## Task statement
Go through the entries below line by line and count those containing "Añade"; the answer is that count alone.

## Provided records
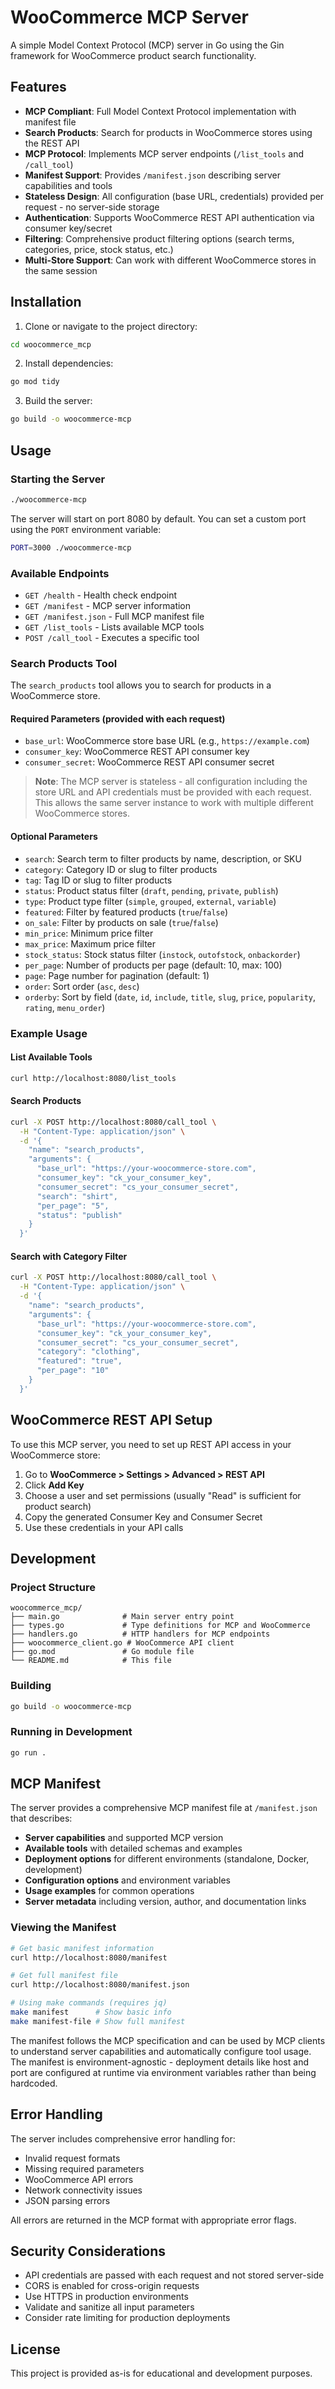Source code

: # WooCommerce MCP Server

A simple Model Context Protocol (MCP) server in Go using the Gin framework for WooCommerce product search functionality.

## Features

- **MCP Compliant**: Full Model Context Protocol implementation with manifest file
- **Search Products**: Search for products in WooCommerce stores using the REST API
- **MCP Protocol**: Implements MCP server endpoints (`/list_tools` and `/call_tool`)
- **Manifest Support**: Provides `/manifest.json` describing server capabilities and tools
- **Stateless Design**: All configuration (base URL, credentials) provided per request - no server-side storage
- **Authentication**: Supports WooCommerce REST API authentication via consumer key/secret
- **Filtering**: Comprehensive product filtering options (search terms, categories, price, stock status, etc.)
- **Multi-Store Support**: Can work with different WooCommerce stores in the same session

## Installation

1. Clone or navigate to the project directory:
```bash
cd woocommerce_mcp
```

2. Install dependencies:
```bash
go mod tidy
```

3. Build the server:
```bash
go build -o woocommerce-mcp
```

## Usage

### Starting the Server

```bash
./woocommerce-mcp
```

The server will start on port 8080 by default. You can set a custom port using the `PORT` environment variable:

```bash
PORT=3000 ./woocommerce-mcp
```

### Available Endpoints

- `GET /health` - Health check endpoint
- `GET /manifest` - MCP server information
- `GET /manifest.json` - Full MCP manifest file
- `GET /list_tools` - Lists available MCP tools
- `POST /call_tool` - Executes a specific tool

### Search Products Tool

The `search_products` tool allows you to search for products in a WooCommerce store.

#### Required Parameters (provided with each request)

- `base_url`: WooCommerce store base URL (e.g., `https://example.com`)
- `consumer_key`: WooCommerce REST API consumer key  
- `consumer_secret`: WooCommerce REST API consumer secret

> **Note**: The MCP server is stateless - all configuration including the store URL and API credentials must be provided with each request. This allows the same server instance to work with multiple different WooCommerce stores.

#### Optional Parameters

- `search`: Search term to filter products by name, description, or SKU
- `category`: Category ID or slug to filter products
- `tag`: Tag ID or slug to filter products
- `status`: Product status filter (`draft`, `pending`, `private`, `publish`)
- `type`: Product type filter (`simple`, `grouped`, `external`, `variable`)
- `featured`: Filter by featured products (`true`/`false`)
- `on_sale`: Filter by products on sale (`true`/`false`)
- `min_price`: Minimum price filter
- `max_price`: Maximum price filter
- `stock_status`: Stock status filter (`instock`, `outofstock`, `onbackorder`)
- `per_page`: Number of products per page (default: 10, max: 100)
- `page`: Page number for pagination (default: 1)
- `order`: Sort order (`asc`, `desc`)
- `orderby`: Sort by field (`date`, `id`, `include`, `title`, `slug`, `price`, `popularity`, `rating`, `menu_order`)

### Example Usage

#### List Available Tools

```bash
curl http://localhost:8080/list_tools
```

#### Search Products

```bash
curl -X POST http://localhost:8080/call_tool \
  -H "Content-Type: application/json" \
  -d '{
    "name": "search_products",
    "arguments": {
      "base_url": "https://your-woocommerce-store.com",
      "consumer_key": "ck_your_consumer_key",
      "consumer_secret": "cs_your_consumer_secret",
      "search": "shirt",
      "per_page": "5",
      "status": "publish"
    }
  }'
```

#### Search with Category Filter

```bash
curl -X POST http://localhost:8080/call_tool \
  -H "Content-Type: application/json" \
  -d '{
    "name": "search_products",
    "arguments": {
      "base_url": "https://your-woocommerce-store.com",
      "consumer_key": "ck_your_consumer_key",
      "consumer_secret": "cs_your_consumer_secret",
      "category": "clothing",
      "featured": "true",
      "per_page": "10"
    }
  }'
```

## WooCommerce REST API Setup

To use this MCP server, you need to set up REST API access in your WooCommerce store:

1. Go to **WooCommerce > Settings > Advanced > REST API**
2. Click **Add Key**
3. Choose a user and set permissions (usually "Read" is sufficient for product search)
4. Copy the generated Consumer Key and Consumer Secret
5. Use these credentials in your API calls

## Development

### Project Structure

```
woocommerce_mcp/
├── main.go              # Main server entry point
├── types.go             # Type definitions for MCP and WooCommerce
├── handlers.go          # HTTP handlers for MCP endpoints
├── woocommerce_client.go # WooCommerce API client
├── go.mod               # Go module file
└── README.md            # This file
```

### Building

```bash
go build -o woocommerce-mcp
```

### Running in Development

```bash
go run .
```

## MCP Manifest

The server provides a comprehensive MCP manifest file at `/manifest.json` that describes:

- **Server capabilities** and supported MCP version
- **Available tools** with detailed schemas and examples
- **Deployment options** for different environments (standalone, Docker, development)
- **Configuration options** and environment variables
- **Usage examples** for common operations
- **Server metadata** including version, author, and documentation links

### Viewing the Manifest

```bash
# Get basic manifest information
curl http://localhost:8080/manifest

# Get full manifest file
curl http://localhost:8080/manifest.json

# Using make commands (requires jq)
make manifest      # Show basic info
make manifest-file # Show full manifest
```

The manifest follows the MCP specification and can be used by MCP clients to understand server capabilities and automatically configure tool usage. The manifest is environment-agnostic - deployment details like host and port are configured at runtime via environment variables rather than being hardcoded.

## Error Handling

The server includes comprehensive error handling for:

- Invalid request formats
- Missing required parameters
- WooCommerce API errors
- Network connectivity issues
- JSON parsing errors

All errors are returned in the MCP format with appropriate error flags.

## Security Considerations

- API credentials are passed with each request and not stored server-side
- CORS is enabled for cross-origin requests
- Use HTTPS in production environments
- Validate and sanitize all input parameters
- Consider rate limiting for production deployments

## License

This project is provided as-is for educational and development purposes.
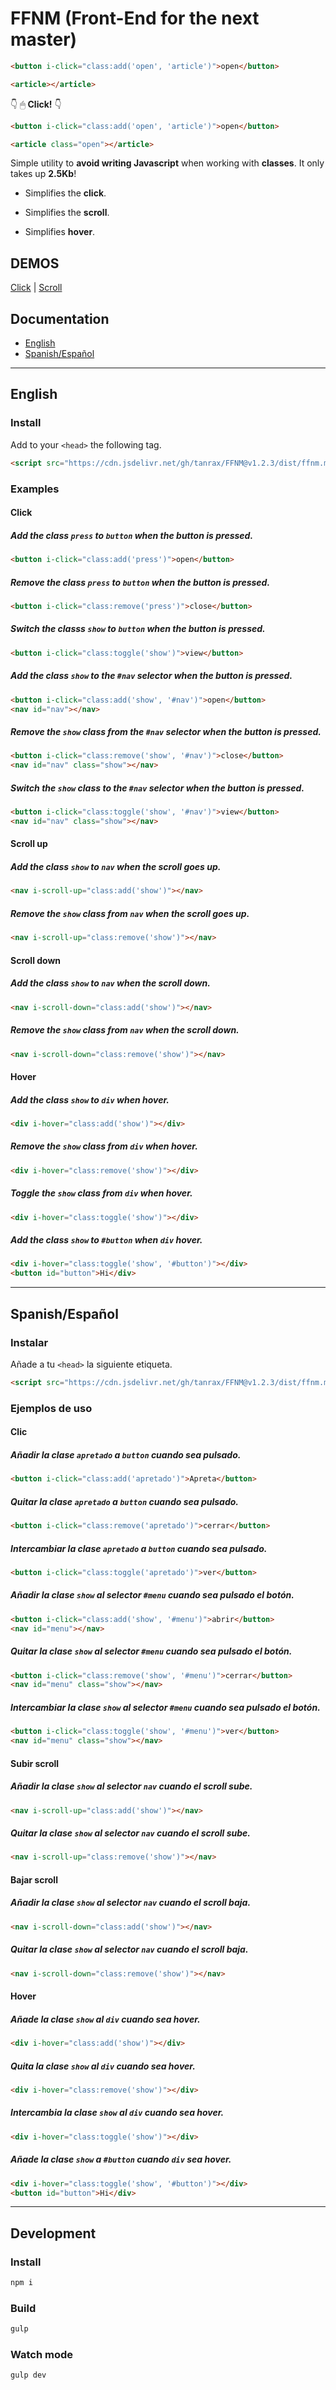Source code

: # FFNM (Front-End for the next master)

``` html
<button i-click="class:add('open', 'article')">open</button>

<article></article>
```
👇 🖱 **Click!** 👇
``` html
<button i-click="class:add('open', 'article')">open</button>

<article class="open"></article>
```

Simple utility to **avoid writing Javascript** when working with **classes**. It only takes up **2.5Kb**!

- Simplifies the **click**.

- Simplifies the **scroll**.

- Simplifies **hover**.

## DEMOS

[Click](https://codepen.io/androsfenollosa/pen/dyGdRVE) | [Scroll](https://codepen.io/androsfenollosa/pen/xxZQxNV)

## Documentation

- [English](#user-content-english)
- [Spanish/Español](#user-content-spanishespañol)

---

## English

### Install

Add to your `<head>` the following tag.

```html
<script src="https://cdn.jsdelivr.net/gh/tanrax/FFNM@v1.2.3/dist/ffnm.min.js"></script>
```

### Examples

#### Click

##### Add the class `press` to `button` when the button is pressed.

```html
<button i-click="class:add('press')">open</button>
```

##### Remove the class `press` to `button` when the button is pressed.

```html
<button i-click="class:remove('press')">close</button>
```

##### Switch the classs `show` to `button` when the button is pressed.

```html
<button i-click="class:toggle('show')">view</button>
```

##### Add the class `show` to the `#nav` selector when the button is pressed.

```html
<button i-click="class:add('show', '#nav')">open</button>
<nav id="nav"></nav>
```

##### Remove the `show` class from the `#nav` selector when the button is pressed.

```html
<button i-click="class:remove('show', '#nav')">close</button>
<nav id="nav" class="show"></nav>
```

##### Switch the `show` class to the `#nav` selector when the button is pressed.

```html
<button i-click="class:toggle('show', '#nav')">view</button>
<nav id="nav" class="show"></nav>
```

#### Scroll up

##### Add the class `show` to `nav` when the scroll goes up.

```html
<nav i-scroll-up="class:add('show')"></nav>
```

##### Remove the `show` class from `nav` when the scroll goes up.

```html
<nav i-scroll-up="class:remove('show')"></nav>
```

#### Scroll down

##### Add the class `show` to `nav` when the scroll down.

```html
<nav i-scroll-down="class:add('show')"></nav>
```

##### Remove the `show` class from `nav` when the scroll down.

```html
<nav i-scroll-down="class:remove('show')"></nav>
```

#### Hover

##### Add the class `show` to `div` when hover.

```html
<div i-hover="class:add('show')"></div>
```

##### Remove the `show` class from `div` when hover.

```html
<div i-hover="class:remove('show')"></div>
```

##### Toggle the `show` class from `div` when hover.

```html
<div i-hover="class:toggle('show')"></div>
```

##### Add the class `show` to `#button` when `div` hover.

```html
<div i-hover="class:toggle('show', '#button')"></div>
<button id="button">Hi</div>
```


---

## Spanish/Español

### Instalar

Añade a tu `<head>` la siguiente etiqueta.

```html
<script src="https://cdn.jsdelivr.net/gh/tanrax/FFNM@v1.2.3/dist/ffnm.min.js"></script>
```

### Ejemplos de uso

#### Clic

##### Añadir la clase `apretado` a `button` cuando sea pulsado.

```html
<button i-click="class:add('apretado')">Apreta</button>
```

##### Quitar la clase `apretado` a `button` cuando sea pulsado.

```html
<button i-click="class:remove('apretado')">cerrar</button>
```

##### Intercambiar la clase `apretado` a `button` cuando sea pulsado.

```html
<button i-click="class:toggle('apretado')">ver</button>
```

##### Añadir la clase `show` al selector `#menu` cuando sea pulsado el botón.

```html
<button i-click="class:add('show', '#menu')">abrir</button>
<nav id="menu"></nav>
```

##### Quitar la clase `show` al selector `#menu` cuando sea pulsado el botón.

```html
<button i-click="class:remove('show', '#menu')">cerrar</button>
<nav id="menu" class="show"></nav>
```

##### Intercambiar la clase `show` al selector `#menu` cuando sea pulsado el botón.

```html
<button i-click="class:toggle('show', '#menu')">ver</button>
<nav id="menu" class="show"></nav>
```

#### Subir scroll

##### Añadir la clase `show` al selector `nav` cuando el scroll sube.

```html
<nav i-scroll-up="class:add('show')"></nav>
```

##### Quitar la clase `show` al selector `nav` cuando el scroll sube.

```html
<nav i-scroll-up="class:remove('show')"></nav>
```

#### Bajar scroll

##### Añadir la clase `show` al selector `nav` cuando el scroll baja.

```html
<nav i-scroll-down="class:add('show')"></nav>
```

##### Quitar la clase `show` al selector `nav` cuando el scroll baja.

```html
<nav i-scroll-down="class:remove('show')"></nav>
```

#### Hover

##### Añade la clase `show` al `div` cuando sea hover.

```html
<div i-hover="class:add('show')"></div>
```

##### Quita la clase `show` al `div` cuando sea hover.

```html
<div i-hover="class:remove('show')"></div>
```

##### Intercambia la clase `show` al `div` cuando sea hover.

```html
<div i-hover="class:toggle('show')"></div>
```

##### Añade la clase `show` a `#button` cuando `div` sea hover.

```html
<div i-hover="class:toggle('show', '#button')"></div>
<button id="button">Hi</div>
```

---

## Development

### Install

```javascript
npm i
```

### Build

```javascript
gulp
```

### Watch mode

```javascript
gulp dev
```
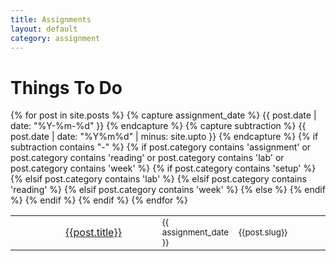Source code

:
 ```yaml
---
title: Assignments
layout: default
category: assignment
---
```


# Things To Do

<!-- http://fortawesome.github.com/Font-Awesome/#integration --> 

<table>
  {% for post in site.posts %}
    {% capture assignment_date %} {{ post.date | date: "%Y-%m-%d" }} {% endcapture %}
    {% capture subtraction %} {{ post.date | date: "%Y%m%d" | minus: site.upto }} {% endcapture %}
    {% if subtraction contains "-" %}
      {% if post.category contains 'assignment' or post.category contains 'reading' or post.category contains 'lab' or post.category contains 'week' %}
      <tr>
        {% if post.category contains 'setup' %}
          <td width="2%"> <i style="color: #666666;" class="icon-wrench icon-huge"> </i> </td>
        {% elsif post.category contains 'lab' %}
          <td width="2%"> <i style="color: #666666;" class="icon-beaker icon-huge"> </i> </td>
        {% elsif post.category contains 'reading' %}
          <td width="2%"> <i style="color: #666666;" class="icon-book icon-huge"> </i> </td>
        {% elsif post.category contains 'week' %}
          <td width="2%"> <i style="color: #333399;" class="icon-calendar icon-huge"> </i> </td>          
        {% else %}
          <td width = "2%"> </td>
        {% endif %}
        <td width="38%"> <a href="{{site.base}}{{post.url}}/">{{post.title}}</a> </td>
        <td width="15%"> <small>{{ assignment_date }}</small> </td>
        <td width="45%"> <small>{{post.slug}}</small> </td>
      </tr>    
      {% endif %}
    {% endif %}
  {% endfor %}
  </table>


<!-- 
{% for post in site.posts %}
  {% if post.category contains 'assignment' %}
  <h2 id="{{post.url}}">{{post.title}}</h2>
  <p><strong>Due:</strong> {{post.date | date: "%a, %b %d" }}</p>
  <p>{{post.slug}}</p>
  <p><a href="{{site.base}}{{post.url}}/">Read More...</a></p>      
  {% endif %}
{% endfor %}
-->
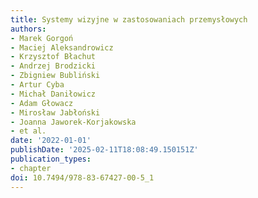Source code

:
```yaml
---
title: Systemy wizyjne w zastosowaniach przemysłowych
authors:
- Marek Gorgoń
- Maciej Aleksandrowicz
- Krzysztof Błachut
- Andrzej Brodzicki
- Zbigniew Bubliński
- Artur Cyba
- Michał Daniłowicz
- Adam Głowacz
- Mirosław Jabłoński
- Joanna Jaworek-Korjakowska
- et al.
date: '2022-01-01'
publishDate: '2025-02-11T18:08:49.150151Z'
publication_types:
- chapter
doi: 10.7494/978-83-67427-00-5_1
---
```

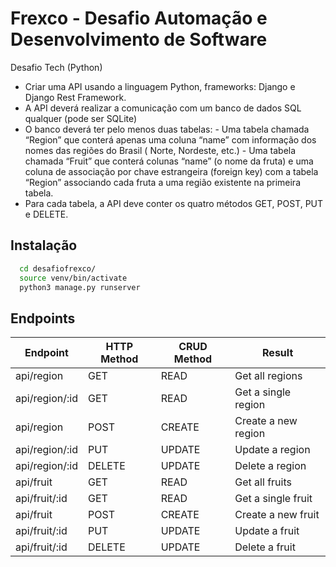 
# Frexco - Desafio Automação e Desenvolvimento de Software

Desafio Tech (Python)

- Criar uma API usando a linguagem Python, frameworks: Django e Django Rest Framework.
- A API deverá realizar a comunicação com um banco de dados SQL qualquer (pode ser SQLite)
- O banco deverá ter pelo menos duas tabelas: 
         - Uma tabela chamada “Region” que conterá apenas uma coluna “name” com informação dos nomes das regiões do Brasil ( Norte, Nordeste, etc.)
         - Uma tabela chamada “Fruit” que conterá colunas “name” (o nome da fruta) e uma coluna de associação por chave estrangeira (foreign key) com a tabela “Region” associando cada fruta a uma região existente na primeira tabela.
- Para cada tabela, a API deve conter os quatro métodos GET, POST, PUT e DELETE.





## Instalação


```bash
  cd desafiofrexco/
  source venv/bin/activate
  python3 manage.py runserver
```
## Endpoints

| Endpoint  |  HTTP Method  | CRUD Method  |  Result  |
| ------------------- | ------------------- | ------------------- | ------------------- |
|  api/region |  GET |  READ |  Get all regions |
|  api/region/:id |  GET |  READ |  Get a single region |
|  api/region |  POST |  CREATE |  Create a new region |
|  api/region/:id |  PUT |  UPDATE |  Update a region |
|  api/region/:id |  DELETE |  UPDATE |  Delete a region |
|  api/fruit |  GET |  READ |  Get all fruits |
|  api/fruit/:id |  GET |  READ |  Get a single fruit |
|  api/fruit |  POST |  CREATE |  Create a new fruit |
|  api/fruit/:id |  PUT |  UPDATE |  Update a fruit |
|  api/fruit/:id |  DELETE |  UPDATE |  Delete a fruit |
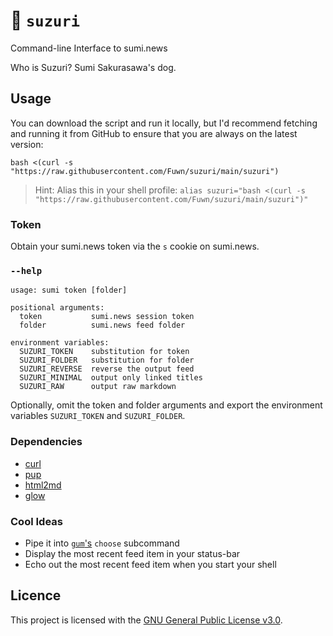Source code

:# 📰 `suzuri`

Command-line Interface to sumi.news

Who is Suzuri? Sumi Sakurasawa's dog.

## Usage

You can download the script and run it locally, but I'd recommend fetching and
running it from GitHub to ensure that you are always on the latest version:

```shell
bash <(curl -s "https://raw.githubusercontent.com/Fuwn/suzuri/main/suzuri")
```

> Hint: Alias this in your shell profile: `alias suzuri="bash <(curl -s "https://raw.githubusercontent.com/Fuwn/suzuri/main/suzuri")"`

### Token

Obtain your sumi.news token via the `s` cookie on sumi.news.

### `--help`

```text
usage: sumi token [folder]

positional arguments:
  token           sumi.news session token
  folder          sumi.news feed folder

environment variables:
  SUZURI_TOKEN    substitution for token
  SUZURI_FOLDER   substitution for folder
  SUZURI_REVERSE  reverse the output feed
  SUZURI_MINIMAL  output only linked titles
  SUZURI_RAW      output raw markdown
```

Optionally, omit the token and folder arguments and export the environment
variables `SUZURI_TOKEN` and `SUZURI_FOLDER`.

### Dependencies

- [curl](https://curl.se/)
- [pup](https://github.com/ericchiang/pup)
- [html2md](https://github.com/suntong/html2md)
- [glow](https://github.com/charmbracelet/glow)

### Cool Ideas

- Pipe it into [`gum`'s](https://github.com/charmbracelet/gum) `choose` subcommand
- Display the most recent feed item in your status-bar
- Echo out the most recent feed item when you start your shell

## Licence

This project is licensed with the [GNU General Public License v3.0](LICENSE).
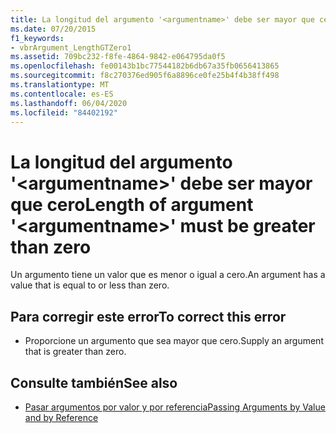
 ```yaml
---
title: La longitud del argumento '<argumentname>' debe ser mayor que cero
ms.date: 07/20/2015
f1_keywords:
- vbrArgument_LengthGTZero1
ms.assetid: 709bc232-f8fe-4864-9842-e064795da0f5
ms.openlocfilehash: fe00143b1bc77544182b6db67a35fb0656413865
ms.sourcegitcommit: f8c270376ed905f6a8896ce0fe25b4f4b38ff498
ms.translationtype: MT
ms.contentlocale: es-ES
ms.lasthandoff: 06/04/2020
ms.locfileid: "84402192"
---
```

# <a name="length-of-argument-argumentname-must-be-greater-than-zero"></a><span data-ttu-id="a5048-102">La longitud del argumento '\<argumentname>' debe ser mayor que cero</span><span class="sxs-lookup"><span data-stu-id="a5048-102">Length of argument '\<argumentname>' must be greater than zero</span></span>
<span data-ttu-id="a5048-103">Un argumento tiene un valor que es menor o igual a cero.</span><span class="sxs-lookup"><span data-stu-id="a5048-103">An argument has a value that is equal to or less than zero.</span></span>  
  
## <a name="to-correct-this-error"></a><span data-ttu-id="a5048-104">Para corregir este error</span><span class="sxs-lookup"><span data-stu-id="a5048-104">To correct this error</span></span>  
  
- <span data-ttu-id="a5048-105">Proporcione un argumento que sea mayor que cero.</span><span class="sxs-lookup"><span data-stu-id="a5048-105">Supply an argument that is greater than zero.</span></span>  
  
## <a name="see-also"></a><span data-ttu-id="a5048-106">Consulte también</span><span class="sxs-lookup"><span data-stu-id="a5048-106">See also</span></span>

- [<span data-ttu-id="a5048-107">Pasar argumentos por valor y por referencia</span><span class="sxs-lookup"><span data-stu-id="a5048-107">Passing Arguments by Value and by Reference</span></span>](../programming-guide/language-features/procedures/passing-arguments-by-value-and-by-reference.md)
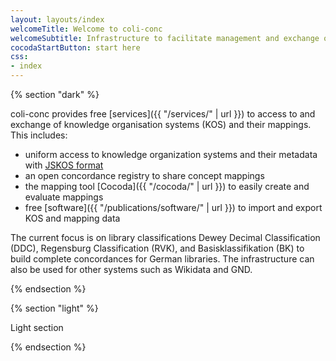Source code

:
 ```yaml
---
layout: layouts/index
welcomeTitle: Welcome to coli-conc
welcomeSubtitle: Infrastructure to facilitate management and exchange of concordances between library knowledge organization systems
cocodaStartButton: start here
css:
- index
---
```


{% section "dark" %}

coli-conc provides free [services]({{ "/services/" | url }}) to access to and exchange of knowledge organisation systems (KOS) and their mappings. This includes:

- uniform access to knowledge organization systems and their metadata with [JSKOS format](https://gbv.github.io/jskos/)
- an open concordance registry to share concept mappings
- the mapping tool [Cocoda]({{ "/cocoda/" | url }}) to easily create and evaluate mappings
- free [software]({{ "/publications/software/" | url }}) to import and export KOS and mapping data

The current focus is on library classifications Dewey Decimal Classification (DDC), Regensburg Classification (RVK), and Basisklassifikation (BK) to build complete concordances for German libraries. The infrastructure can also be used for other systems such as Wikidata and GND.

{% endsection %}

{% section "light" %}

Light section

{% endsection %}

## Response to the exercise
3